### What you should do:
From the listing below, pull out the lines that hold "github".

### The input:
____
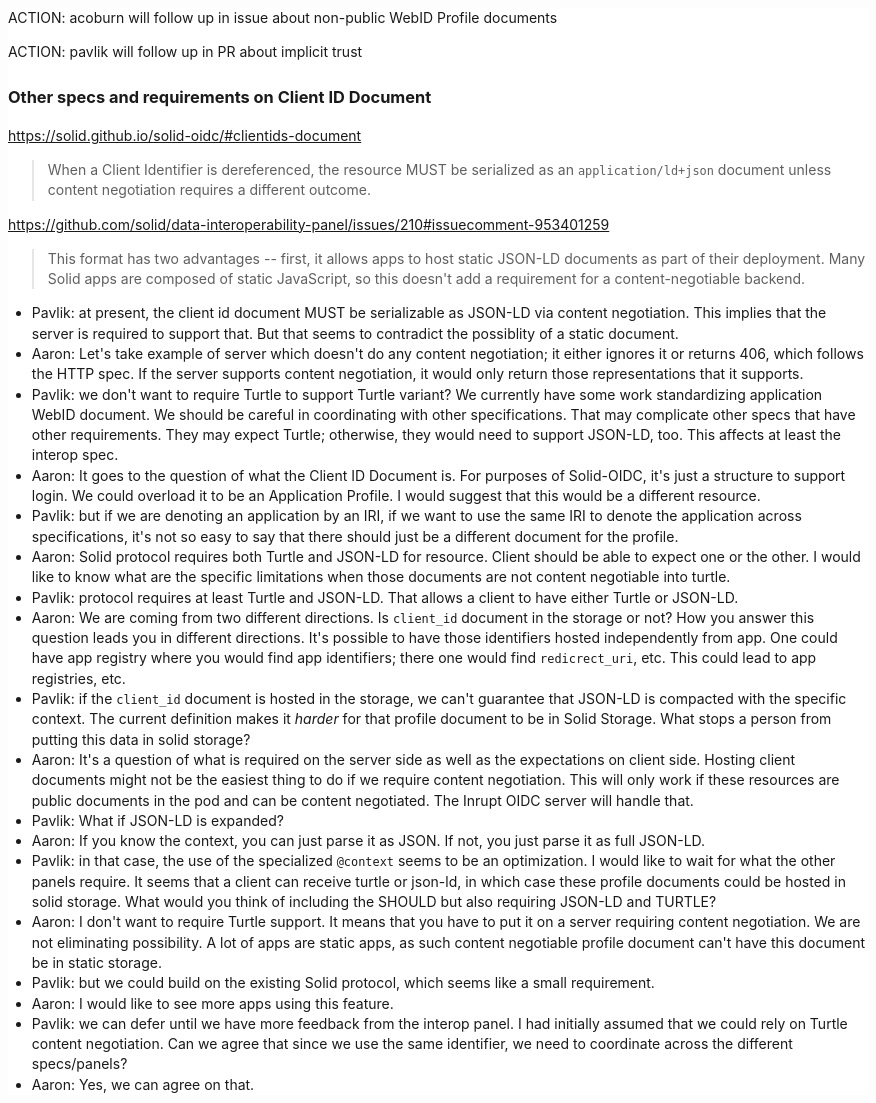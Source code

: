 ACTION: acoburn will follow up in issue about non-public WebID Profile documents

ACTION: pavlik will follow up in PR about implicit trust



### Other specs and requirements on Client ID Document

https://solid.github.io/solid-oidc/#clientids-document
> When a Client Identifier is dereferenced, the resource MUST be serialized as an `application/ld+json` document unless content negotiation requires a different outcome.


https://github.com/solid/data-interoperability-panel/issues/210#issuecomment-953401259
> This format has two advantages -- first, it allows apps to host static JSON-LD documents as part of their deployment. Many Solid apps are composed of static JavaScript, so this doesn't add a requirement for a content-negotiable backend.

* Pavlik: at present, the client id document MUST be serializable as JSON-LD via content negotiation. This implies that the server is required to support that. But that seems to contradict the possiblity of a static document.
* Aaron: Let's take example of server which doesn't do any content negotiation; it either ignores it or returns 406, which follows the HTTP spec. If the server supports content negotiation, it would only return those representations that it supports.
* Pavlik: we don't want to require Turtle to support Turtle variant? We currently have some work standardizing application WebID document. We should be careful in coordinating with other specifications. That may complicate other specs that have other requirements. They may expect Turtle; otherwise, they would need to support JSON-LD, too. This affects at least the interop spec.
* Aaron: It goes to the question of what the Client ID Document is. For purposes of Solid-OIDC, it's just a structure to support login. We could overload it to be an Application Profile. I would suggest that this would be a different resource.
* Pavlik: but if we are denoting an application by an IRI, if we want to use the same IRI to denote the application across specifications, it's not so easy to say that there should just be a different document for the profile.
* Aaron: Solid protocol requires both Turtle and JSON-LD for resource. Client should be able to expect one or the other. I would like to know what are the specific limitations when those documents are not content negotiable into turtle.
* Pavlik: protocol requires at least Turtle and JSON-LD. That allows a client to have either Turtle or JSON-LD.
* Aaron: We are coming from two different directions. Is `client_id` document in the storage or not? How you answer this question leads you in different directions. It's possible to have those identifiers hosted independently from app. One could have app registry where you would find app identifiers; there one would find `redicrect_uri`, etc. This could lead to app registries, etc.
* Pavlik: if the `client_id` document is hosted in the storage, we can't guarantee that JSON-LD is compacted with the specific context. The current definition makes it _harder_ for that profile document to be in Solid Storage. What stops a person from putting this data in solid storage?
* Aaron: It's a question of what is required on the server side as well as the expectations on client side. Hosting client documents might not be the easiest thing to do if we require content negotiation. This will only work if these resources are public documents in the pod and can be content negotiated. The Inrupt OIDC server will handle that.
* Pavlik: What if JSON-LD is expanded?
* Aaron: If you know the context, you can just parse it as JSON. If not, you just parse it as full JSON-LD.
* Pavlik: in that case, the use of the specialized `@context` seems to be an optimization. I would like to wait for what the other panels require. It seems that a client can receive turtle or json-ld, in which case these profile documents could be hosted in solid storage. What would you think of including the SHOULD but also requiring JSON-LD and TURTLE?
* Aaron: I don't want to require Turtle support. It means that you have to put it on a server requiring content negotiation. We are not eliminating possibility. A lot of apps are static apps, as such content negotiable profile document can't have this document be in static storage.
* Pavlik: but we could build on the existing Solid protocol, which seems like a small requirement.
* Aaron: I would like to see more apps using this feature.
* Pavlik: we can defer until we have more feedback from the interop panel. I had initially assumed that we could rely on Turtle content negotiation. Can we agree that since we use the same identifier, we need to coordinate across the different specs/panels?
* Aaron: Yes, we can agree on that.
____
### Response to this task:
https://solid.github.io/solid-oidc/#clientids-document
https://github.com/solid/data-interoperability-panel/issues/210#issuecomment-953401259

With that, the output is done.